Source texts of formatted documents:

- - -

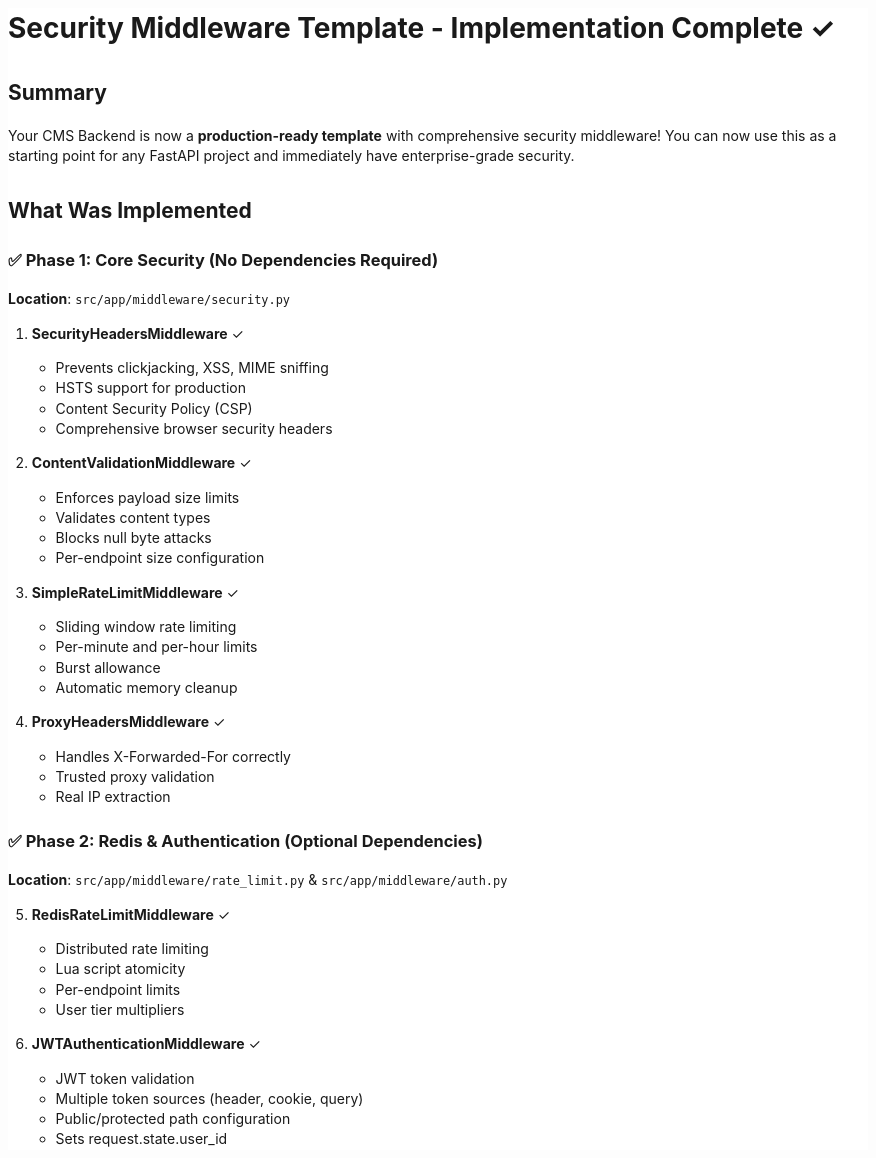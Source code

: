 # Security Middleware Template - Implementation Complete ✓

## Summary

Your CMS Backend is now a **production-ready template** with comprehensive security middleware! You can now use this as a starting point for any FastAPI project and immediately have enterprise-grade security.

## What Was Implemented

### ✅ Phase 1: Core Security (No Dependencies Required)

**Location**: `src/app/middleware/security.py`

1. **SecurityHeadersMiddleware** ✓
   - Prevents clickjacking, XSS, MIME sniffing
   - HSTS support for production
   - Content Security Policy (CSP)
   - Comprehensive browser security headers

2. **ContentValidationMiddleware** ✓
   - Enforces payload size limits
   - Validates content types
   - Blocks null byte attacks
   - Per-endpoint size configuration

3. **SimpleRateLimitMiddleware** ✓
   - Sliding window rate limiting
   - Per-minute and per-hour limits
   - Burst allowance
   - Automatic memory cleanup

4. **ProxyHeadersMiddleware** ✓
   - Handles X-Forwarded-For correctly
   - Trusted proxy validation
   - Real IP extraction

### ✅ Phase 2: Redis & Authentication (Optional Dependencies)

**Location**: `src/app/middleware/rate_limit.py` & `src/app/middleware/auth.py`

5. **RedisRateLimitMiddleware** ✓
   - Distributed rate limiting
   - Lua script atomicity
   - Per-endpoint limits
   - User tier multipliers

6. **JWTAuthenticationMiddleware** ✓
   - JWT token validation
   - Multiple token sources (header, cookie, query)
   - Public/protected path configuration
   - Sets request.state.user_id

- - -

▸ **WORK INSTRUCTION**
Skip the images and restate each record above word for word.

▸ **ANSWER AREA**
Source code

: # Security Middleware Template - Implementation Complete ✓

## Summary

Your CMS Backend is now a **production-ready template** with comprehensive security middleware! You can now use this as a starting point for any FastAPI project and immediately have enterprise-grade security.

## What Was Implemented

### ✅ Phase 1: Core Security (No Dependencies Required)

**Location**: `src/app/middleware/security.py`

1. **SecurityHeadersMiddleware** ✓
   - Prevents clickjacking, XSS, MIME sniffing
   - HSTS support for production
   - Content Security Policy (CSP)
   - Comprehensive browser security headers

2. **ContentValidationMiddleware** ✓
   - Enforces payload size limits
   - Validates content types
   - Blocks null byte attacks
   - Per-endpoint size configuration

3. **SimpleRateLimitMiddleware** ✓
   - Sliding window rate limiting
   - Per-minute and per-hour limits
   - Burst allowance
   - Automatic memory cleanup

4. **ProxyHeadersMiddleware** ✓
   - Handles X-Forwarded-For correctly
   - Trusted proxy validation
   - Real IP extraction

### ✅ Phase 2: Redis & Authentication (Optional Dependencies)

**Location**: `src/app/middleware/rate_limit.py` & `src/app/middleware/auth.py`

5. **RedisRateLimitMiddleware** ✓
   - Distributed rate limiting
   - Lua script atomicity
   - Per-endpoint limits
   - User tier multipliers

6. **JWTAuthenticationMiddleware** ✓
   - JWT token validation
   - Multiple token sources (header, cookie, query)
   - Public/protected path configuration
   - Sets request.state.user_id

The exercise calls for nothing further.